As long as the logging can be turned of easily, I don't see too many downsides 
to this apart from centralising detective work it could also be a useful 
learning tool for users new to unix.

Perhaps a simple log consisting of:

dmesg
list with the following:
time /path/to/daemon switches success/failure maybe error code/message returned 
by daemon

joe


On 02 Apr 2012, at 18:57, corey clingo wrote:

> On Mon, Mar 26, 2012 at 3:30 AM, Joseph A Borg <[email protected]> wrote:
>> sorry to raise this again but would it be possible to add a startup log in
>> /var/log that documents system startups in some detail?
>> 
>> it could be toggled in rc.local or other rc config
>> 
>> Having a history of daemons active at startup and their failures could help
>> those who lack methodical documenting skills when they mess with the system.
>> After all not everyone is a full time sysadmin
>> 
>> I'm presently struggling hard to understand where rc is failing to start some
>> stuff but I'm loath of asking here as I'm sure most of the time it's 
>> something
>> stupid like a space after variable assignment in a config file.
>> 
>> regards
> 
> My 2c: since every daemon has a different way of indicating that it
> started up OK, I'm not sure how you would do this at top level in the
> general case.

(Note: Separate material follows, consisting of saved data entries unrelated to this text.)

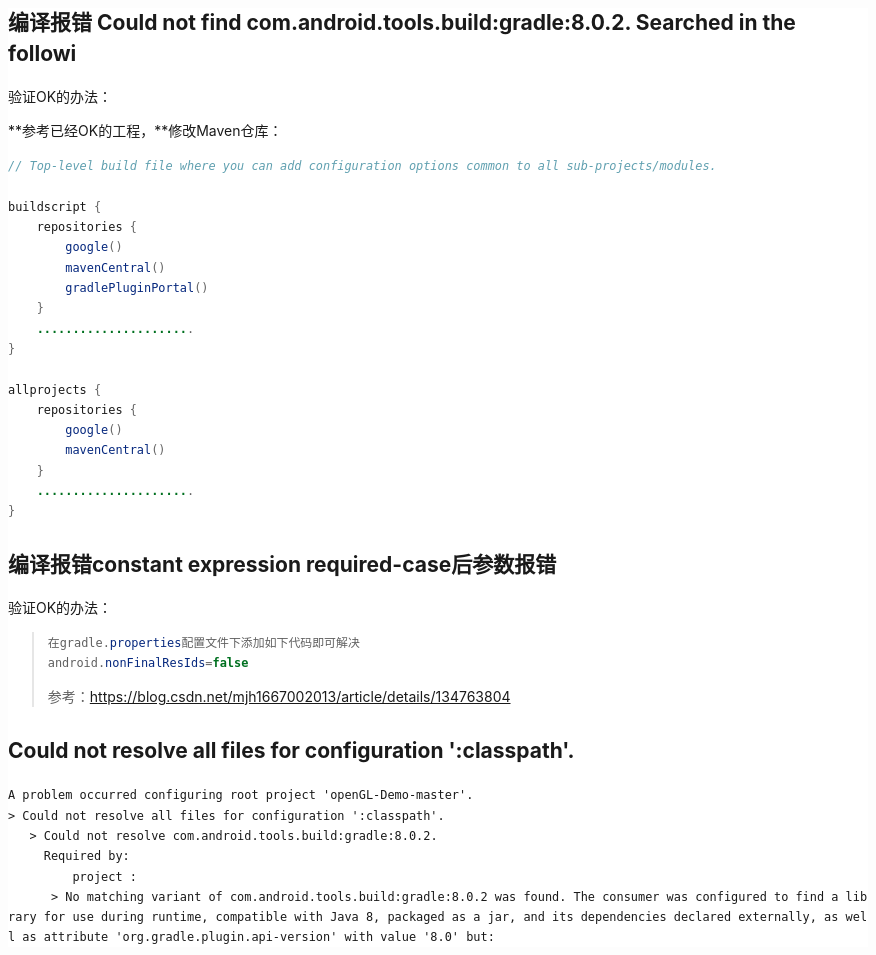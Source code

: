 

## 编译报错 **Could not find com.android.tools.build:gradle:8.0.2. Searched in the followi**

验证OK的办法：

**参考已经OK的工程，**修改Maven仓库：

```java
// Top-level build file where you can add configuration options common to all sub-projects/modules.

buildscript {
    repositories {
        google()
        mavenCentral()
        gradlePluginPortal()
    }
    ......................
}

allprojects {
    repositories {
        google()
        mavenCentral()
    }
    ......................
}


```

## 编译报错constant expression required-case后参数报错

验证OK的办法：

> ```java
> 在gradle.properties配置文件下添加如下代码即可解决
> android.nonFinalResIds=false
> ```
>
> 参考：https://blog.csdn.net/mjh1667002013/article/details/134763804



## Could not resolve all files for configuration ':classpath'.

```
A problem occurred configuring root project 'openGL-Demo-master'.
> Could not resolve all files for configuration ':classpath'.
   > Could not resolve com.android.tools.build:gradle:8.0.2.
     Required by:
         project :
      > No matching variant of com.android.tools.build:gradle:8.0.2 was found. The consumer was configured to find a library for use during runtime, compatible with Java 8, packaged as a jar, and its dependencies declared externally, as well as attribute 'org.gradle.plugin.api-version' with value '8.0' but:
```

I haven't looked at the new rc.d framework yet (only
> installed 5.0 on one firewall box despite the fact that I've
> pre-ordered 5.1 :), but with other similar systems the "startup was
> good" determination code is in the individual daemon scripts for this
> reason, and uses the startup system's framework to report that back to
> the supervising script or program.
> 
> In your specific case, since you know the problem is with nsd, I'd
> edit the nsd startup script (or configuration file) to turn on a lot
> of debugging info and go look in /var/log/<whatever> to see what's
> happening. Maybe my head is stuck in some classic Unix mud, but I'm
> used to doing this, and don't see it as a huge problem (beats the crap
> out of, say, the Windows registry).